What if your monthly mortgage payment is suddenly unaffordable? It is a scary scenario, but there are some possible strategies to keep your home.
We know the scenario: Maybe your spouse lost a job, dropping your household income. Maybe your hours at work have been cut. Or maybe your own job has disappeared. Whatever the financial emergency, your monthly mortgage payment has become unaffordable.
What can you do if you want to keep your house? There are steps you can take to relieve your burden. But be warned: Most of them involved a sacrifice on your part.
"Being faced with the threat of losing your home can force you to make some real serious financial decisions," said Kyle Winkfield, president and chief executive officer of the Winkfield Group, a financial planning firm in Rockville, Maryland. "There are few things that can keep you as focused on how you are spending your money."
Here are four possible strategies to keep your home when that mortgage payment becomes too much of a financial burden.
1. Bring in a Tenant
Rent a room and reduce your expenses. Do you have an extra room in your home? Maybe you have a finished basement that you rarely use. Depending on your municipality's regulations, you might be able to rent out that room. If you're fortunate, that extra income can be enough to help you cover your mortgage payment.
Be sure to check with your local government first. You don't want to violate any local ordinances by renting out that extra room on the third floor of your home.
If renting a room isn't an option, look carefully at your monthly expenses. Is there anything you can cut to provide some extra dollars for your mortgage payment? You might consider eliminating cable TV subscriptions or gym memberships. Maybe you can cut out restaurant meals and trips to the local movie theater.
"Taking a hard look at your budget might be more productive than you think," Winkfield said. "Depending on how much of a burden that mortgage payment is, you might save enough each month to be able to keep your home until you can somehow boost your income."
2. Find Part-Time Work
This isn't always ideal, but maybe you can find a second part-time job to bring in enough extra income to help reduce the burden of your monthly mortgage payment.
You don't want to spend all of your time at work, and holding down two jobs can be stressful. But so can losing your home to foreclosure. If a second job can help you cobble together enough income to cover your mortgage each month, sign up, and hold that part-time job until you can overcome whatever financial crisis damaged your household budget.
3. Modify Your Mortgage
As soon as you notice that you are struggling to pay your mortgage, call your lender. This can be embarrassing, but it's a necessary step. Ask for help. Ask for a loan modification.
In a loan modification, your lender can take several steps to reduce the size of your monthly mortgage payment. It can decrease your loan's interest rate, forgive a portion of your principal balance, or extend the term — the number of years you have to pay back your loan — of your mortgage. All of these steps will result in a lower mortgage payment.
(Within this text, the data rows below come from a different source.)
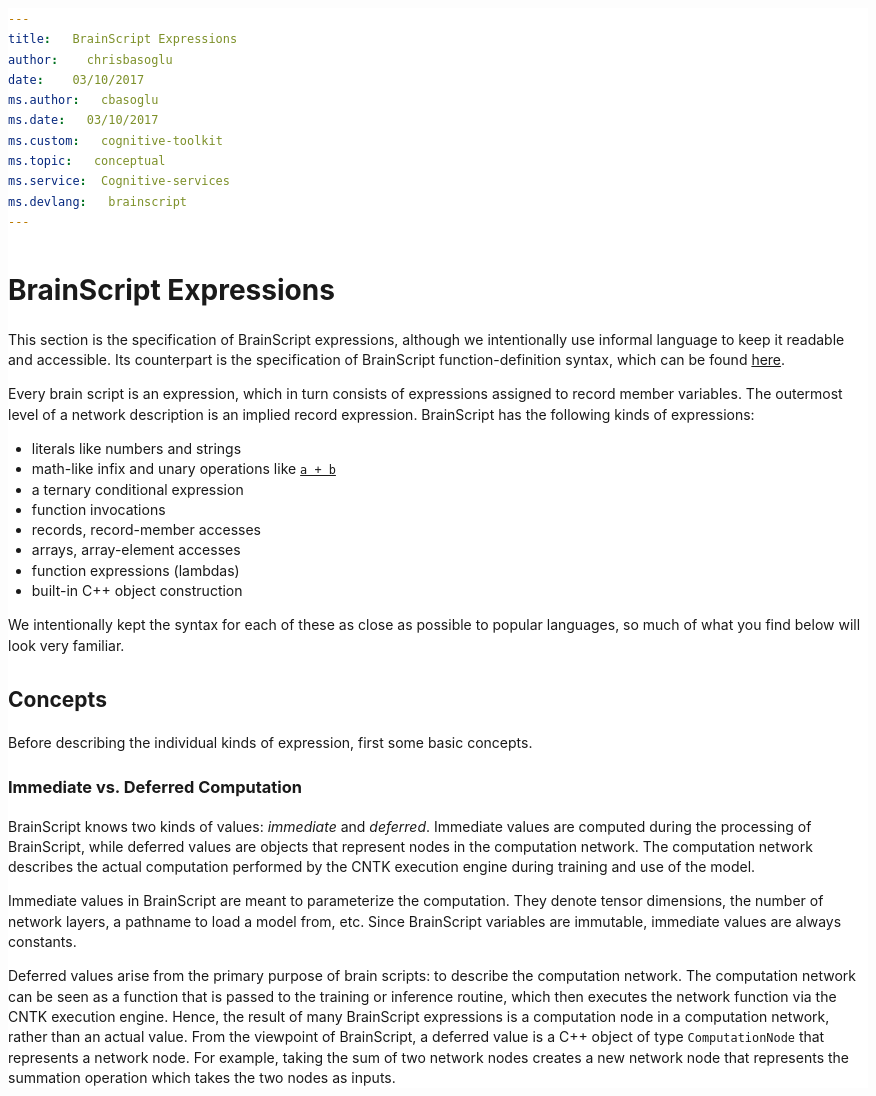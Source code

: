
 ```yaml
---
title:   BrainScript Expressions
author:    chrisbasoglu
date:    03/10/2017
ms.author:   cbasoglu
ms.date:   03/10/2017
ms.custom:   cognitive-toolkit
ms.topic:   conceptual
ms.service:  Cognitive-services
ms.devlang:   brainscript
---
```


# BrainScript Expressions

This section is the specification of BrainScript expressions, although we intentionally use informal language to keep it readable and accessible. Its counterpart is the specification of BrainScript function-definition syntax, which can be found [here](./BrainScript-Functions.md).

Every brain script is an expression, which in turn consists of expressions assigned to record member variables. The outermost level of a network description is an implied record expression. BrainScript has the following kinds of expressions:

* literals like numbers and strings
* math-like infix and unary operations like [`a + b`](./Binary-Operations.md)
* a ternary conditional expression
* function invocations
* records, record-member accesses
* arrays, array-element accesses
* function expressions (lambdas)
* built-in C++ object construction

We intentionally kept the syntax for each of these as close as possible to popular languages,
so much of what you find below will look very familiar.

## Concepts
Before describing the individual kinds of expression, first some basic concepts.

### Immediate vs. Deferred Computation
BrainScript knows two kinds of values: *immediate* and *deferred*. Immediate values are computed during the processing of BrainScript, while deferred values are objects that represent nodes in the computation network. The computation network describes the actual computation performed by the CNTK execution engine during training and use of the model.

Immediate values in BrainScript are meant to parameterize the computation. They denote tensor dimensions, the number of network layers, a pathname to load a model from, etc. Since BrainScript variables are immutable, immediate values are always constants.

Deferred values arise from the primary purpose of brain scripts: to describe the computation network. The computation network can be seen as a function that is passed to the training or inference routine, which then executes the network function via the CNTK execution engine. Hence, the result of many BrainScript expressions is a computation node in a computation network, rather than an actual value. From the viewpoint of BrainScript, a deferred value is a C++ object of type `ComputationNode` that represents a network node. For example, taking the sum of two network nodes creates a new network node that represents the summation operation which takes the two nodes as inputs.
Be warned, though, that your lender doesn't have to accept your request for a loan modification. You must first offer proof that you have suffered a financial hardship. This can be in the form of bank account statements showing a drop in available funds, paycheck stubs showing that your monthly income has plummeted, or medical bills showing how much you owe because of a recent illness and injury.
You must also have the right household income. This can be tricky. Winkfield says that if you earn too much money each month, your lender will deny your modification request because it thinks that you make enough to pay your mortgage. But if you make too little money, your bank will deny your modification request because even after it modifies your loan, you still won't have enough funds to cover your monthly payment.
Finding that sweet spot in the middle? That's no easy task.
4. Declare Chapter 13 Bankruptcy
You might be able to keep your home by declaring Chapter 13 bankruptcy protection. But Winkfield says that this should be a last resort. Declaring bankruptcy can hurt your credit score by more than 100 points. And a Chapter 13 bankruptcy filing sits on your credit report for seven years, making it a challenge to qualify for a new mortgage loan or any form of credit.
"This should only be used if you have absolutely no other option," Winkfield said.
In a Chapter 13 bankruptcy, a bankruptcy judge drafts a payment plan that allows you to pay back your creditors on a schedule that you can afford. This plan will include more affordable payments to your mortgage lender each month. You'll also get to keep your home.
You might also file for Chapter 7 bankruptcy, in which some or all of your debts are permanently wiped out. But this form of bankruptcy protection comes at a steeper price. First, it remains on your credit report for 10 years. Secondly, you might have to sell your home, and other assets, anyway as part of your bankruptcy agreement.
Being unable to cover your mortgage is stressful. But being proactive and budgeting creatively can maximize your chances of keeping your home.